Records to use START
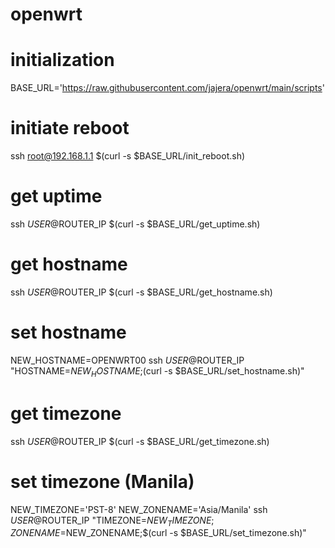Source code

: # openwrt

# initialization
BASE_URL='https://raw.githubusercontent.com/jajera/openwrt/main/scripts'

# initiate reboot
ssh root@192.168.1.1 $(curl -s $BASE_URL/init_reboot.sh)

# get uptime
ssh $USER@$ROUTER_IP $(curl -s $BASE_URL/get_uptime.sh)

# get hostname
ssh $USER@$ROUTER_IP $(curl -s $BASE_URL/get_hostname.sh)

# set hostname
NEW_HOSTNAME=OPENWRT00
ssh $USER@$ROUTER_IP "HOSTNAME=$NEW_HOSTNAME;$(curl -s $BASE_URL/set_hostname.sh)"

# get timezone
ssh $USER@$ROUTER_IP $(curl -s $BASE_URL/get_timezone.sh)

# set timezone (Manila)
NEW_TIMEZONE='PST-8'
NEW_ZONENAME='Asia/Manila'
ssh $USER@$ROUTER_IP "TIMEZONE=$NEW_TIMEZONE;ZONENAME=$NEW_ZONENAME;$(curl -s $BASE_URL/set_timezone.sh)"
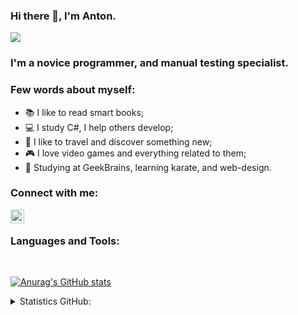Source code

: ### Hi there 👋, I'm Anton.
![](https://komarev.com/ghpvc/?username=AlmightyHolton)

### I'm a novice programmer, and manual testing specialist.

### Few words about myself:


* 📚 I like to read smart books; 
* 💻 I study C#, I help others develop; 
* 🌄 I like to travel and discover something new; 
* 🎮 I love video games and everything related to them;
* 👘 Studying at GeekBrains, learning karate, and web-design.

### Connect with me:
[<img align="left" alt="almightyholton | VK" width="22px" src="https://cdn.jsdelivr.net/npm/simple-icons@v3/icons/vk.svg" />][vk]

[vk]: https://vk.com/almightyholton

<br />

### Languages and Tools:

<br />

[![Anurag's GitHub stats](https://github-readme-stats.vercel.app/api?username=almightyholton)](https://github.com/almightyholton/github-readme-stats)

<details>
  <summary> Statistics GitHub:</summary>
   <img align="left" alt= alt="codeSTACKr's GitHub Stats" scr="[![Anurag's GitHub stats](https://github-readme-stats.vercel.app/api?username=almightyholton)](https://github.com/almightyholton/github-readme-stats) />
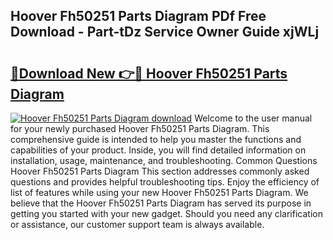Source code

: ## Hoover Fh50251 Parts Diagram PDf Free Download - Part-tDz Service Owner Guide xjWLj

# <h2><a href="http://dfncbcl.blite.top/?on=Hoover+Fh50251+Parts+Diagram">🔗Download New 👉🔴 Hoover Fh50251 Parts Diagram</a></h2>

[![Hoover Fh50251 Parts Diagram download](https://i.imgur.com/lujVjoI.png)](http://dfncbcl.blite.top/?on=Hoover+Fh50251+Parts+Diagram)
Welcome to the user manual for your newly purchased Hoover Fh50251 Parts Diagram. This comprehensive guide is intended to help you master the functions and capabilities of your product. Inside, you will find detailed information on installation, usage, maintenance, and troubleshooting. Common Questions Hoover Fh50251 Parts Diagram This section addresses commonly asked questions and provides helpful troubleshooting tips. Enjoy the efficiency of list of features while using your new Hoover Fh50251 Parts Diagram. We believe that the Hoover Fh50251 Parts Diagram has served its purpose in getting you started with your new gadget. Should you need any clarification or assistance, our customer support team is always available.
Records to use END
Activity ▸ Looking through the data above, copy out each line in which the string "blite" occurs.

Output ▸
# <h2><a href="http://dfncbcl.blite.top/?on=Hoover+Fh50251+Parts+Diagram">🔗Download New 👉🔴 Hoover Fh50251 Parts Diagram</a></h2>
[![Hoover Fh50251 Parts Diagram download](https://i.imgur.com/lujVjoI.png)](http://dfncbcl.blite.top/?on=Hoover+Fh50251+Parts+Diagram)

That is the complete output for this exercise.